• EXERCISE BRIEF
Leave the pictures aside. Retype exactly the lines from the top of the data below through the one holding "<summary>View rulesets</summary>".

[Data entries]
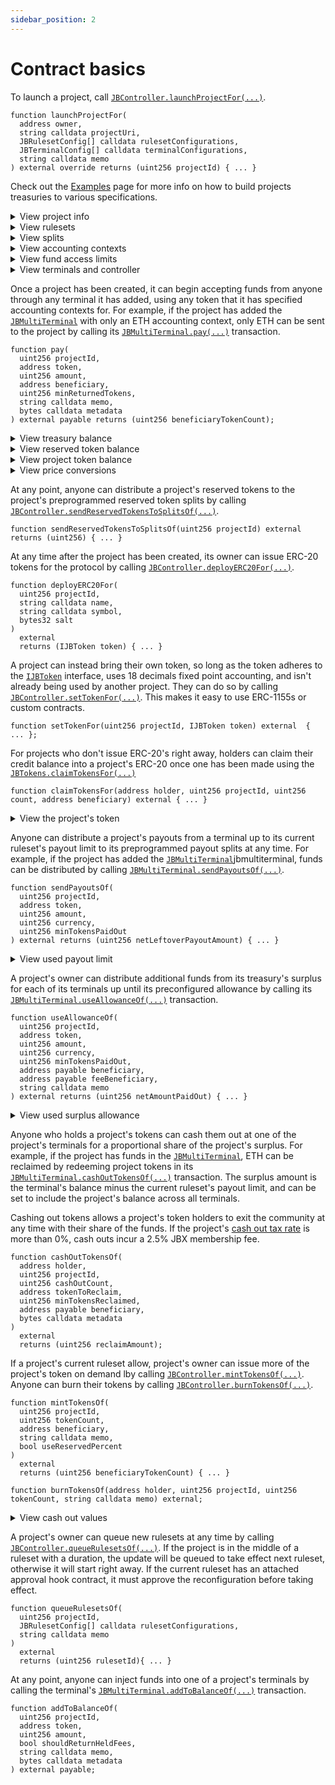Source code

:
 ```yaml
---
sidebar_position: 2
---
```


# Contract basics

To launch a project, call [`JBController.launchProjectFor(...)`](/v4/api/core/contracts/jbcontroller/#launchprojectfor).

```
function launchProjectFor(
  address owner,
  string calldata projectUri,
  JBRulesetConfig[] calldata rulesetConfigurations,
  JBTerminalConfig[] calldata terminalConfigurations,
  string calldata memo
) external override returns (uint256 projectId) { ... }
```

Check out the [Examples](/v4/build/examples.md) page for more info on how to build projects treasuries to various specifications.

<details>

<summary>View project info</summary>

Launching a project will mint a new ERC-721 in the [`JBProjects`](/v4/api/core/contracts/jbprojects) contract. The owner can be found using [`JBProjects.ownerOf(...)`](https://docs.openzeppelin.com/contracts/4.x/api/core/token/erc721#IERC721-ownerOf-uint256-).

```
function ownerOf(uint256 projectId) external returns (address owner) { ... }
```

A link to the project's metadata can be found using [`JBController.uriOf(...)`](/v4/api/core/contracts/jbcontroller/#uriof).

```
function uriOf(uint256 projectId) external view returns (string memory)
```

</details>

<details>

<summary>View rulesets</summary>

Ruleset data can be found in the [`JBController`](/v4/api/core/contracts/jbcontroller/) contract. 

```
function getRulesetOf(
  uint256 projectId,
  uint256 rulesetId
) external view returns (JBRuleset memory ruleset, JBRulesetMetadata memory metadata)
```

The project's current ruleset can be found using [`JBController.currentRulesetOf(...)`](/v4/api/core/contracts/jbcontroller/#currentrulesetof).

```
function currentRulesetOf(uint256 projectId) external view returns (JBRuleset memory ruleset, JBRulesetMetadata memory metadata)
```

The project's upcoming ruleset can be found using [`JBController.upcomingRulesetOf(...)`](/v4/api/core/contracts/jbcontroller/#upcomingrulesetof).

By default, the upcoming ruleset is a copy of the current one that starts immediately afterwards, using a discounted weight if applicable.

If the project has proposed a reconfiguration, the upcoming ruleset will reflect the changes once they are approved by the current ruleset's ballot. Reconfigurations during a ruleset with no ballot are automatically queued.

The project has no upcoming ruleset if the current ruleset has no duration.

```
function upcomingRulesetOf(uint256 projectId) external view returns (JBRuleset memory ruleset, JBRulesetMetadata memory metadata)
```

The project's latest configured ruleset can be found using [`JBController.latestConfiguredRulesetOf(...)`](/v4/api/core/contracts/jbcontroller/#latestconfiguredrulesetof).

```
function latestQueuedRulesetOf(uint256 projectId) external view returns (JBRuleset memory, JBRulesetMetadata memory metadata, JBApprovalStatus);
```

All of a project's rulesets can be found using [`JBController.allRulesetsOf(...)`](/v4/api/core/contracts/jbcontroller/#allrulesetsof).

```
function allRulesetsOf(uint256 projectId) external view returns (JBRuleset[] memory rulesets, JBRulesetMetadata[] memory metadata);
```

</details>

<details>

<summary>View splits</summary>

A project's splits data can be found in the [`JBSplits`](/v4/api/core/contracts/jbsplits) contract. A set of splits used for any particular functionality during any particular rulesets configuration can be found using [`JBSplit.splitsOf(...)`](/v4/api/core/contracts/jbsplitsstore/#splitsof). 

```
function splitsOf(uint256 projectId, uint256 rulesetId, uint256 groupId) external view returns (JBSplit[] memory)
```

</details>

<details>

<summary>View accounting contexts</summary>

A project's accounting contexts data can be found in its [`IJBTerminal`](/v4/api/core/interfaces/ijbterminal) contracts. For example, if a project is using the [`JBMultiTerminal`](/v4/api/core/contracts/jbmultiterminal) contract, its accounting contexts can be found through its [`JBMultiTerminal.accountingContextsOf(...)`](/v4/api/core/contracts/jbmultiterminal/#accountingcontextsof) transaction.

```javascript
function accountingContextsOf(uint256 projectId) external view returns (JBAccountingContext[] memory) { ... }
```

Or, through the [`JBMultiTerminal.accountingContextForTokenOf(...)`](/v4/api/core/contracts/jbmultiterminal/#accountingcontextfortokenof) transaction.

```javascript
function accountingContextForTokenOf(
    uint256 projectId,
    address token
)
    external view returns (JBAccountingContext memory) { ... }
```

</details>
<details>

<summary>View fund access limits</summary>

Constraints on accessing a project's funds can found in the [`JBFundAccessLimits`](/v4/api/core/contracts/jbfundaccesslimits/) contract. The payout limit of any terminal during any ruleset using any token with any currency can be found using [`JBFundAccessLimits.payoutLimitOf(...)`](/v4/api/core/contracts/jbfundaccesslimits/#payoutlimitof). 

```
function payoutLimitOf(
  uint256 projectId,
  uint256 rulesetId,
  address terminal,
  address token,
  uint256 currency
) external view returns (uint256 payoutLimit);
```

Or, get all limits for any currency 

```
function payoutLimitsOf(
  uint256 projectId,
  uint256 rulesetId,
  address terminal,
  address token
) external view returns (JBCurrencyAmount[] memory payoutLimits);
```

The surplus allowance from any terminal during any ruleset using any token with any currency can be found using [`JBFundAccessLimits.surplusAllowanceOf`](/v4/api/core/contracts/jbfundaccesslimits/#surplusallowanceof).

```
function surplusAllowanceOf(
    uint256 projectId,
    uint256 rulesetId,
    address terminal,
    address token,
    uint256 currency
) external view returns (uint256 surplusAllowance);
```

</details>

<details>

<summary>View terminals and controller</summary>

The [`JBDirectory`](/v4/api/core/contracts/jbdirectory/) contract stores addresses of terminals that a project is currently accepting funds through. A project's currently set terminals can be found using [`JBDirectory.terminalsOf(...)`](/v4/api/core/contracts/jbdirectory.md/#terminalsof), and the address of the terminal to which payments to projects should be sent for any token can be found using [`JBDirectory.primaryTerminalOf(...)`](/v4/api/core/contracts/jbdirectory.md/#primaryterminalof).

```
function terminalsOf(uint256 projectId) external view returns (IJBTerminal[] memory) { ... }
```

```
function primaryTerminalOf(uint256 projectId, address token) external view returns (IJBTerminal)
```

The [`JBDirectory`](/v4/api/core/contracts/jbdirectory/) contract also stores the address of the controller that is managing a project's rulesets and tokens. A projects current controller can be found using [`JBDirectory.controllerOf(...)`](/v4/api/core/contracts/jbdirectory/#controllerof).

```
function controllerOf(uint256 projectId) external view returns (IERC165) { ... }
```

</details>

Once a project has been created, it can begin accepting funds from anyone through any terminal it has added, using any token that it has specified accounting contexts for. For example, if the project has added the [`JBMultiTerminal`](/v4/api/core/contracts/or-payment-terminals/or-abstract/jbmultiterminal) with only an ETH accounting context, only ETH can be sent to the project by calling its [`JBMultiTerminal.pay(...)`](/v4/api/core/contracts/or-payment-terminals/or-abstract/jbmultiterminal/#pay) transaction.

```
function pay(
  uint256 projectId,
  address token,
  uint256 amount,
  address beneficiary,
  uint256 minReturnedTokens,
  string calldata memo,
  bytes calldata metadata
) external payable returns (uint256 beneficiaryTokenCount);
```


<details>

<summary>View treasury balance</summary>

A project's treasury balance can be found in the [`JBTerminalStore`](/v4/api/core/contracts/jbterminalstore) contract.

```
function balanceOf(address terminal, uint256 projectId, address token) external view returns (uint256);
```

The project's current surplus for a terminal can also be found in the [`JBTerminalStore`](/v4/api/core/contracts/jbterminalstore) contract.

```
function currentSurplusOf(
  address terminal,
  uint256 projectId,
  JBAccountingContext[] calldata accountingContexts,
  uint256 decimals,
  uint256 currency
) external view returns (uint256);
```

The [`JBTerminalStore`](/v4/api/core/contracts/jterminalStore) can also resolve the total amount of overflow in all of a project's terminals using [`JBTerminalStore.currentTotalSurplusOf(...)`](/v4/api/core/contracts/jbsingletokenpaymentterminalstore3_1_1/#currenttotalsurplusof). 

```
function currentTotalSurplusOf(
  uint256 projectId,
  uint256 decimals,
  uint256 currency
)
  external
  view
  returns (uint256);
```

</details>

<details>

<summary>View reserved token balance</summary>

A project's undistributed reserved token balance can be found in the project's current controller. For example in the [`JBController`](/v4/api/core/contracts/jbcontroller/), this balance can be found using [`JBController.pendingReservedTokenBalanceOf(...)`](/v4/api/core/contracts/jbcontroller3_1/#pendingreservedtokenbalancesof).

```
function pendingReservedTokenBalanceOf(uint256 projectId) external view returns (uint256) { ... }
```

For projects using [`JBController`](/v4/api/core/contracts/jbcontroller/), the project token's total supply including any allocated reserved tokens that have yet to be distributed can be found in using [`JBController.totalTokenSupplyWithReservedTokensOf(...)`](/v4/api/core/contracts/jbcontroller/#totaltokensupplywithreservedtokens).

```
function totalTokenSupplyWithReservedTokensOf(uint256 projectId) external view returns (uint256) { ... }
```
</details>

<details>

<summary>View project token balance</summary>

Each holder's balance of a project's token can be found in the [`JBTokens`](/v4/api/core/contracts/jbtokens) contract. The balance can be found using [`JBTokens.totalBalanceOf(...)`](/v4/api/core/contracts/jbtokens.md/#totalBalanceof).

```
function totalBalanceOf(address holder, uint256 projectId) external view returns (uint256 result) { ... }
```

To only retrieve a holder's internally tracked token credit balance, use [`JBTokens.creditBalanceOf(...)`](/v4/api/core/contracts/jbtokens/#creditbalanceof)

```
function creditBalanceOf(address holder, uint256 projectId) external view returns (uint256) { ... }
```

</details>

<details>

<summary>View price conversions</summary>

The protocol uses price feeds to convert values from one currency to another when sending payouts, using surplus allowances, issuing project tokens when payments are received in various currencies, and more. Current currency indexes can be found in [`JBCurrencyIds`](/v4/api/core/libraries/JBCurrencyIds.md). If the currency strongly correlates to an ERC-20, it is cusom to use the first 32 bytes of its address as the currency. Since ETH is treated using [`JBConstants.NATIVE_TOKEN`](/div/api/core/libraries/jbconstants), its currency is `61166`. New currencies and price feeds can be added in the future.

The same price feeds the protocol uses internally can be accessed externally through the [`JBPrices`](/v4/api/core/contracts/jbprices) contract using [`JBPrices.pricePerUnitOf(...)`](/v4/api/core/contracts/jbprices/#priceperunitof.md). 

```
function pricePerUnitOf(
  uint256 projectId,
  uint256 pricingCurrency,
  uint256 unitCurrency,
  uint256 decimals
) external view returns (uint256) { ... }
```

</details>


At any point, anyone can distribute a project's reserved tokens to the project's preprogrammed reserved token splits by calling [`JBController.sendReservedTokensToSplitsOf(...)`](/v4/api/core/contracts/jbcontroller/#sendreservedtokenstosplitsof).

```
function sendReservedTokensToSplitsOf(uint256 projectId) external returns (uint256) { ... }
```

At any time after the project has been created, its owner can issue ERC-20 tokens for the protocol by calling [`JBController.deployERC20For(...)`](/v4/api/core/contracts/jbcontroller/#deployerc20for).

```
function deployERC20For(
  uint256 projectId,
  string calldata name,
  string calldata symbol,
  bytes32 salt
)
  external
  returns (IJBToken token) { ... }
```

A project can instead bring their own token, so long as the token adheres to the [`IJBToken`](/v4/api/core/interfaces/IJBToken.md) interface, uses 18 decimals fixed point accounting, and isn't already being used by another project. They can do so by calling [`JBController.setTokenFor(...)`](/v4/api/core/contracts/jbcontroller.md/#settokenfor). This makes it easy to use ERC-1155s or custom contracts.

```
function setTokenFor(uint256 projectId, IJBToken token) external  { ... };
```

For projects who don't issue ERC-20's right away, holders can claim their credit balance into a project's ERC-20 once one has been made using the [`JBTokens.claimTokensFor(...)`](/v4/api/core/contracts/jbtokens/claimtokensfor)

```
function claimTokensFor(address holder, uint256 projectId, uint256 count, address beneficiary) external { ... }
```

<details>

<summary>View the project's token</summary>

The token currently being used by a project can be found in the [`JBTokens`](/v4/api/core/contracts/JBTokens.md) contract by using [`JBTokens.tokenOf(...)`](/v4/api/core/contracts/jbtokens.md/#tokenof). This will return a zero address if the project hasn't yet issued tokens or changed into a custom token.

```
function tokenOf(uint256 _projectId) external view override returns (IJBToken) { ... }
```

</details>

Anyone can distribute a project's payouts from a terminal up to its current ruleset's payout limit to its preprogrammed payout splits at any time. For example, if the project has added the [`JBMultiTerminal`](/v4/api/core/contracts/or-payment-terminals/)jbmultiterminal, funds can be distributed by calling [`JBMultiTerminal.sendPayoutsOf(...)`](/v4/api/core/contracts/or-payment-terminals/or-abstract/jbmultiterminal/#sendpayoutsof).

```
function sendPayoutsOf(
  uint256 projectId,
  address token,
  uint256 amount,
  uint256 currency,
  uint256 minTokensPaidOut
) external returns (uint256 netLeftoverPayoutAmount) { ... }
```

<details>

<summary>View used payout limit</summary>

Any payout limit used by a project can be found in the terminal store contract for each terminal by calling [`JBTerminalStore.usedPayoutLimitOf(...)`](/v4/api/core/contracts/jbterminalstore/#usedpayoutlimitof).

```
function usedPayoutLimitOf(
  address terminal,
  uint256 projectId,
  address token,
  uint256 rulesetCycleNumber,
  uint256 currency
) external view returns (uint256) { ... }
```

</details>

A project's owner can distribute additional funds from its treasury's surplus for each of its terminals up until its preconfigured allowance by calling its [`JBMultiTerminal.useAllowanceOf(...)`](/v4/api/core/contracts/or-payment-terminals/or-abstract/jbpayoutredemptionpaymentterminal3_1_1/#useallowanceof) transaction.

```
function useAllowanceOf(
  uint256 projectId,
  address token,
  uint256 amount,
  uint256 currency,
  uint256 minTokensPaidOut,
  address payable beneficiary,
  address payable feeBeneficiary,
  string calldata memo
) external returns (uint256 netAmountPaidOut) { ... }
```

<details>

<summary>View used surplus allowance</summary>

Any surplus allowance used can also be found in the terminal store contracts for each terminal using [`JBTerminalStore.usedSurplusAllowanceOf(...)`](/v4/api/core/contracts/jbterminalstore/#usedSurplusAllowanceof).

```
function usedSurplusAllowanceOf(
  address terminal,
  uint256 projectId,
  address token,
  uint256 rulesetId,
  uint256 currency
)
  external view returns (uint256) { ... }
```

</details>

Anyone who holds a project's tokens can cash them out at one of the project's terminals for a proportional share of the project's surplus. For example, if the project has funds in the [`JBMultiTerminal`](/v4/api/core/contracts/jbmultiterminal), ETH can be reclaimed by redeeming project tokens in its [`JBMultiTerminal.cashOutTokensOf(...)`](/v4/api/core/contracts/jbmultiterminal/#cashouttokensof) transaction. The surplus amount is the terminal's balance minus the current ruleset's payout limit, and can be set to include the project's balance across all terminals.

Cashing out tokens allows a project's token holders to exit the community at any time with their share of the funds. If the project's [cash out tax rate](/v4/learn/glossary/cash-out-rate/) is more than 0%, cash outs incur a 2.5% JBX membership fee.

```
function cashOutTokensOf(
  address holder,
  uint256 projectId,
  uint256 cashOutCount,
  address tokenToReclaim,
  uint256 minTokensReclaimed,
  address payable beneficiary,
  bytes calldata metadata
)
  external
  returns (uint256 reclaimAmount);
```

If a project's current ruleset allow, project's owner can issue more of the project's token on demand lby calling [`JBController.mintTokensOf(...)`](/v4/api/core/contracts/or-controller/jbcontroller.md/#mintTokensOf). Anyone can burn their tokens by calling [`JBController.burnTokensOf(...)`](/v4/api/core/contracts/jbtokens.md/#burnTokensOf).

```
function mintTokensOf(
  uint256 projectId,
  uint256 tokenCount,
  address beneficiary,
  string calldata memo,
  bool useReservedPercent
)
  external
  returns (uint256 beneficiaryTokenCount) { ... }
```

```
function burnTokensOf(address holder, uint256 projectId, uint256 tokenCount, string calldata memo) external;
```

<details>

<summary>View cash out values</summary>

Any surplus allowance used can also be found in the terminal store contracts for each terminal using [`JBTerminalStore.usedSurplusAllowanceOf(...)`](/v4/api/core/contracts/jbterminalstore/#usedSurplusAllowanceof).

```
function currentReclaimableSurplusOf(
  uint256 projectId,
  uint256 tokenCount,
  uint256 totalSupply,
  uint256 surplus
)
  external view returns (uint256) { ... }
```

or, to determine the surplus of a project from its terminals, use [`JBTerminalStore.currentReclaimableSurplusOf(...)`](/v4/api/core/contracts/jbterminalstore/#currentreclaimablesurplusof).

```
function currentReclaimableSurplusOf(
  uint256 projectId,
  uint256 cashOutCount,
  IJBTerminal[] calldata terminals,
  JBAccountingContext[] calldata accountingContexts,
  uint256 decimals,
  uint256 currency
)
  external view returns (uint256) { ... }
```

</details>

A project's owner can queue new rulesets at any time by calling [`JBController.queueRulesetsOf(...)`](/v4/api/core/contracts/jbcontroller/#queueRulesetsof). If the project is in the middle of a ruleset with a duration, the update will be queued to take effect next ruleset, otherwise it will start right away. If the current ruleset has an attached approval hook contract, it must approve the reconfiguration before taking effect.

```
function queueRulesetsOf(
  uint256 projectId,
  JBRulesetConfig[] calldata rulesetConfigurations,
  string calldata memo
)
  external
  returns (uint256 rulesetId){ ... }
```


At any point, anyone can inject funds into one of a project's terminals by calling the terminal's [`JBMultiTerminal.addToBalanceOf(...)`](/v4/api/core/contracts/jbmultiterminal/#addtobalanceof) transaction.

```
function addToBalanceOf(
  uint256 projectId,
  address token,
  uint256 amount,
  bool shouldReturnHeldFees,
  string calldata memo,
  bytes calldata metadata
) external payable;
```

• ANSWER BOX
Source code

:
 ```yaml
---
sidebar_position: 2
---
```


# Contract basics

To launch a project, call [`JBController.launchProjectFor(...)`](/v4/api/core/contracts/jbcontroller/#launchprojectfor).

```
function launchProjectFor(
  address owner,
  string calldata projectUri,
  JBRulesetConfig[] calldata rulesetConfigurations,
  JBTerminalConfig[] calldata terminalConfigurations,
  string calldata memo
) external override returns (uint256 projectId) { ... }
```

Check out the [Examples](/v4/build/examples.md) page for more info on how to build projects treasuries to various specifications.

<details>

<summary>View project info</summary>

Launching a project will mint a new ERC-721 in the [`JBProjects`](/v4/api/core/contracts/jbprojects) contract. The owner can be found using [`JBProjects.ownerOf(...)`](https://docs.openzeppelin.com/contracts/4.x/api/core/token/erc721#IERC721-ownerOf-uint256-).

```
function ownerOf(uint256 projectId) external returns (address owner) { ... }
```

A link to the project's metadata can be found using [`JBController.uriOf(...)`](/v4/api/core/contracts/jbcontroller/#uriof).

```
function uriOf(uint256 projectId) external view returns (string memory)
```

</details>

<details>

<summary>View rulesets</summary>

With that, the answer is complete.